(Pictures paired with source code)

──────

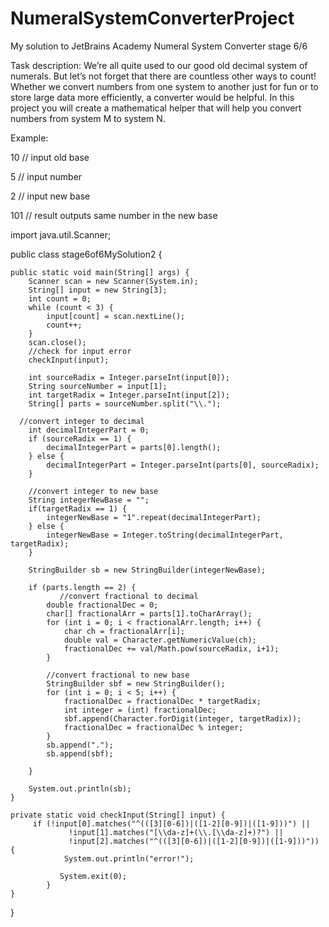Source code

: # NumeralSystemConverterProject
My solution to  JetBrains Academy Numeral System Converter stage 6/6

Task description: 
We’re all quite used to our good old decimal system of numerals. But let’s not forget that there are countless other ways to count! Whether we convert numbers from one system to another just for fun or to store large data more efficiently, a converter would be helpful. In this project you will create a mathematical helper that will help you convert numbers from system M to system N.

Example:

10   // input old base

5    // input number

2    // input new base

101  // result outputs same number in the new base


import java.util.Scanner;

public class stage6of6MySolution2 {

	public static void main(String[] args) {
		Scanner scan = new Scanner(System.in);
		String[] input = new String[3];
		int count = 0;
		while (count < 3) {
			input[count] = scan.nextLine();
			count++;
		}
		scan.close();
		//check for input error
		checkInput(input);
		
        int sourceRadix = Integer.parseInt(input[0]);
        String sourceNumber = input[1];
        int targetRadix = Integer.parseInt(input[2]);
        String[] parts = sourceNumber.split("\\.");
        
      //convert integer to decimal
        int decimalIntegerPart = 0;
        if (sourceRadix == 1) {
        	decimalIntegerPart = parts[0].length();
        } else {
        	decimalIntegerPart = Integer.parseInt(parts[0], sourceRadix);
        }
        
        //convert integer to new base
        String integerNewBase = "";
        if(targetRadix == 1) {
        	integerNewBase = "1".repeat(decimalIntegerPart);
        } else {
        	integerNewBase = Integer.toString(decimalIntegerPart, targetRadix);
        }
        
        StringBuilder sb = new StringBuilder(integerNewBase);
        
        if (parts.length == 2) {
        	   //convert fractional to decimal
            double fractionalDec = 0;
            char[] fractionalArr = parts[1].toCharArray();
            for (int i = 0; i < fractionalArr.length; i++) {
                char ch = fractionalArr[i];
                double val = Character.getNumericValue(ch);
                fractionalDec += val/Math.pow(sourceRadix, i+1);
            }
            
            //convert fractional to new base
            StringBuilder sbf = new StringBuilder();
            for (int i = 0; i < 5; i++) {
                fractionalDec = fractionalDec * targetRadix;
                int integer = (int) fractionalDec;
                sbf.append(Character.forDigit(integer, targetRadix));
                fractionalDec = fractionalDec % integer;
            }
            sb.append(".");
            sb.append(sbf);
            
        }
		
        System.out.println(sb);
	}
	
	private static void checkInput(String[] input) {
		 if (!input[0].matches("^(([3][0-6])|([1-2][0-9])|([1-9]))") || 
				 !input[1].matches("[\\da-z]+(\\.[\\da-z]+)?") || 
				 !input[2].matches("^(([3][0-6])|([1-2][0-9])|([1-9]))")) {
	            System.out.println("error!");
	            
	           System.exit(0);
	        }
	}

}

──────

= Aim of the task =
Identify the lines above that contain the word "sourceNumber", then copy them.

= Reply =
        String sourceNumber = input[1];
        String[] parts = sourceNumber.split("\\.");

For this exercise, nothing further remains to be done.